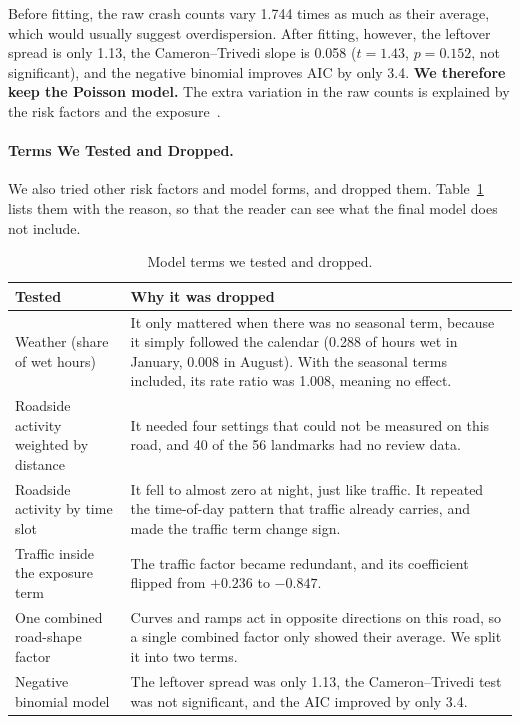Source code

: \documentclass[11pt]{article}
\begin{document}
Before fitting, the raw crash counts vary 1.744 times as much as their average,
which would usually suggest overdispersion. After fitting, however, the
leftover spread is only 1.13, the Cameron--Trivedi slope is 0.058 ($t=1.43$,
$p=0.152$, not significant), and the negative binomial improves AIC by only
3.4. \textbf{We therefore keep the Poisson model.} The extra variation in the
raw counts is explained by the risk factors and the exposure~\cite{cameron1990}.

\paragraph{Terms We Tested and Dropped.}
We also tried other risk factors and model forms, and dropped them.
Table~\ref{tab:rejected} lists them with the reason, so that the reader can see
what the final model does not include.

\begin{table}[htbp]
\centering
\caption{Model terms we tested and dropped.}
\label{tab:rejected}
\small
\begin{tabular}{@{}p{4.1cm}p{10.6cm}@{}}
\toprule
\textbf{Tested} & \textbf{Why it was dropped} \\
\midrule
Weather (share of wet hours) & It only mattered when there was no seasonal
term, because it simply followed the calendar (0.288 of hours wet in January,
0.008 in August). With the seasonal terms included, its rate ratio was 1.008,
meaning no effect. \\
Roadside activity weighted by distance & It needed four settings that could not
be measured on this road, and 40 of the 56 landmarks had no review data. \\
Roadside activity by time slot & It fell to almost zero at night, just like
traffic. It repeated the time-of-day pattern that traffic already carries, and
made the traffic term change sign. \\
Traffic inside the exposure term & The traffic factor became redundant, and its
coefficient flipped from $+0.236$ to $-0.847$. \\
One combined road-shape factor & Curves and ramps act in opposite directions on
this road, so a single combined factor only showed their average. We split it
into two terms. \\
Negative binomial model & The leftover spread was only 1.13, the
Cameron--Trivedi test was not significant, and the AIC improved by only 3.4. \\
\bottomrule
\end{tabular}
\end{table}
\end{document}
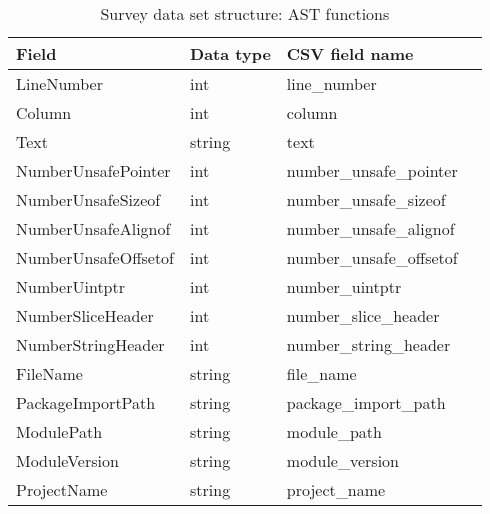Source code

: \begin{table}[h]
    \centering
    \caption{Survey data set structure: AST functions}
    \label{tbl:datastructure-ast-functions}
    \begin{tabular}{llll}
        \toprule
        Field & Data type & CSV field name \\
        \midrule
        LineNumber           & int    & line\_number \\
        Column               & int    & column \\
        Text                 & string & text \\
        NumberUnsafePointer  & int    & number\_unsafe\_pointer \\
        NumberUnsafeSizeof   & int    & number\_unsafe\_sizeof \\
        NumberUnsafeAlignof  & int    & number\_unsafe\_alignof \\
        NumberUnsafeOffsetof & int    & number\_unsafe\_offsetof \\
        NumberUintptr        & int    & number\_uintptr \\
        NumberSliceHeader    & int    & number\_slice\_header \\
        NumberStringHeader   & int    & number\_string\_header \\
        FileName             & string & file\_name \\
        PackageImportPath    & string & package\_import\_path \\
        ModulePath           & string & module\_path \\
        ModuleVersion        & string & module\_version \\
        ProjectName          & string & project\_name \\
        \bottomrule
    \end{tabular}
\end{table}

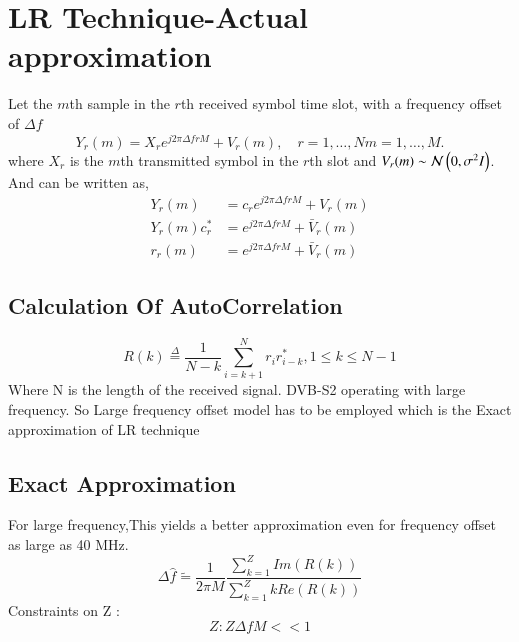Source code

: \documentclass[journal,12pt,twocolumn]{IEEEtran}
\begin{document}
\section{LR Technique-Actual approximation }
Let the $m$th sample in the $r$th received symbol time slot, with a frequency offset of $\Delta f$ \cite{1}
\begin{equation}
Y_r(m)= X_r e^{j2\pi\Delta frM} + V_r(m), \quad r = 1,\dots,N m = 1 ,\dots,M.
\end{equation}  
where $X_r$ is the $m$th transmitted symbol in the $r$th slot and $V_r(m) \sim \mathcal{N}\left(0,\sigma^2 I\right) $. 
And can be written as,
\begin{align}
Y_r(m)&=c_r e^{j2\pi\Delta frM}+ V_r(m)\\
Y_r(m)c^*_r&= e^{j2\pi\Delta frM}+ \bar{V}_r(m)\\
r_r(m)&=e^{j2\pi\Delta frM}+ \bar{V}_r(m)
\end{align}
\subsection{Calculation Of AutoCorrelation}
\begin{equation}
R(k) \overset{\Delta}{=} \frac{1}{N-k}\sum_{i=k+1}^{N} r_{i}r^{*}_{i-k}
 , 1 \leq k \leq N-1
\end{equation}
Where N is the length of the received signal.
DVB-S2 operating with large frequency. So Large frequency offset model has to be employed which is the  Exact approximation of LR technique \cite{1}
\subsection{Exact Approximation}
For large frequency,This yields a better approximation even for frequency offset as large as 40 MHz.
\begin{equation}
\Delta\hat{f}\widetilde{=} \frac{1}{2\pi M}\frac{\sum_{k=1}^{Z}Im(R(k))}{\sum_{k=1}^{Z}kRe(R(k))} 
\end{equation}
Constraints on Z :\begin{equation}\label{eq:Z}
Z: Z\Delta{f}M << 1
\end{equation}
\end{document}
|---|
Please retype all the entries word for word, omitting the pictures.

■ ANSWER AREA
Source code

: \documentclass[11pt]{article}
\begin{document}
Before fitting, the raw crash counts vary 1.744 times as much as their average,
which would usually suggest overdispersion. After fitting, however, the
leftover spread is only 1.13, the Cameron--Trivedi slope is 0.058 ($t=1.43$,
$p=0.152$, not significant), and the negative binomial improves AIC by only
3.4. \textbf{We therefore keep the Poisson model.} The extra variation in the
raw counts is explained by the risk factors and the exposure~\cite{cameron1990}.

\paragraph{Terms We Tested and Dropped.}
We also tried other risk factors and model forms, and dropped them.
Table~\ref{tab:rejected} lists them with the reason, so that the reader can see
what the final model does not include.

\begin{table}[htbp]
\centering
\caption{Model terms we tested and dropped.}
\label{tab:rejected}
\small
\begin{tabular}{@{}p{4.1cm}p{10.6cm}@{}}
\toprule
\textbf{Tested} & \textbf{Why it was dropped} \\
\midrule
Weather (share of wet hours) & It only mattered when there was no seasonal
term, because it simply followed the calendar (0.288 of hours wet in January,
0.008 in August). With the seasonal terms included, its rate ratio was 1.008,
meaning no effect. \\
Roadside activity weighted by distance & It needed four settings that could not
be measured on this road, and 40 of the 56 landmarks had no review data. \\
Roadside activity by time slot & It fell to almost zero at night, just like
traffic. It repeated the time-of-day pattern that traffic already carries, and
made the traffic term change sign. \\
Traffic inside the exposure term & The traffic factor became redundant, and its
coefficient flipped from $+0.236$ to $-0.847$. \\
One combined road-shape factor & Curves and ramps act in opposite directions on
this road, so a single combined factor only showed their average. We split it
into two terms. \\
Negative binomial model & The leftover spread was only 1.13, the
Cameron--Trivedi test was not significant, and the AIC improved by only 3.4. \\
\bottomrule
\end{tabular}
\end{table}
\end{document}
Source code

: \begin{table}[h]
    \centering
    \caption{Survey data set structure: AST functions}
    \label{tbl:datastructure-ast-functions}
    \begin{tabular}{llll}
        \toprule
        Field & Data type & CSV field name \\
        \midrule
        LineNumber           & int    & line\_number \\
        Column               & int    & column \\
        Text                 & string & text \\
        NumberUnsafePointer  & int    & number\_unsafe\_pointer \\
        NumberUnsafeSizeof   & int    & number\_unsafe\_sizeof \\
        NumberUnsafeAlignof  & int    & number\_unsafe\_alignof \\
        NumberUnsafeOffsetof & int    & number\_unsafe\_offsetof \\
        NumberUintptr        & int    & number\_uintptr \\
        NumberSliceHeader    & int    & number\_slice\_header \\
        NumberStringHeader   & int    & number\_string\_header \\
        FileName             & string & file\_name \\
        PackageImportPath    & string & package\_import\_path \\
        ModulePath           & string & module\_path \\
        ModuleVersion        & string & module\_version \\
        ProjectName          & string & project\_name \\
        \bottomrule
    \end{tabular}
\end{table}

Source code

: \documentclass[journal,12pt,twocolumn]{IEEEtran}
\begin{document}
\section{LR Technique-Actual approximation }
Let the $m$th sample in the $r$th received symbol time slot, with a frequency offset of $\Delta f$ \cite{1}
\begin{equation}
Y_r(m)= X_r e^{j2\pi\Delta frM} + V_r(m), \quad r = 1,\dots,N m = 1 ,\dots,M.
\end{equation}  
where $X_r$ is the $m$th transmitted symbol in the $r$th slot and $V_r(m) \sim \mathcal{N}\left(0,\sigma^2 I\right) $. 
And can be written as,
\begin{align}
Y_r(m)&=c_r e^{j2\pi\Delta frM}+ V_r(m)\\
Y_r(m)c^*_r&= e^{j2\pi\Delta frM}+ \bar{V}_r(m)\\
r_r(m)&=e^{j2\pi\Delta frM}+ \bar{V}_r(m)
\end{align}
\subsection{Calculation Of AutoCorrelation}
\begin{equation}
R(k) \overset{\Delta}{=} \frac{1}{N-k}\sum_{i=k+1}^{N} r_{i}r^{*}_{i-k}
 , 1 \leq k \leq N-1
\end{equation}
Where N is the length of the received signal.
DVB-S2 operating with large frequency. So Large frequency offset model has to be employed which is the  Exact approximation of LR technique \cite{1}
\subsection{Exact Approximation}
For large frequency,This yields a better approximation even for frequency offset as large as 40 MHz.
\begin{equation}
\Delta\hat{f}\widetilde{=} \frac{1}{2\pi M}\frac{\sum_{k=1}^{Z}Im(R(k))}{\sum_{k=1}^{Z}kRe(R(k))} 
\end{equation}
Constraints on Z :\begin{equation}\label{eq:Z}
Z: Z\Delta{f}M << 1
\end{equation}
\end{document}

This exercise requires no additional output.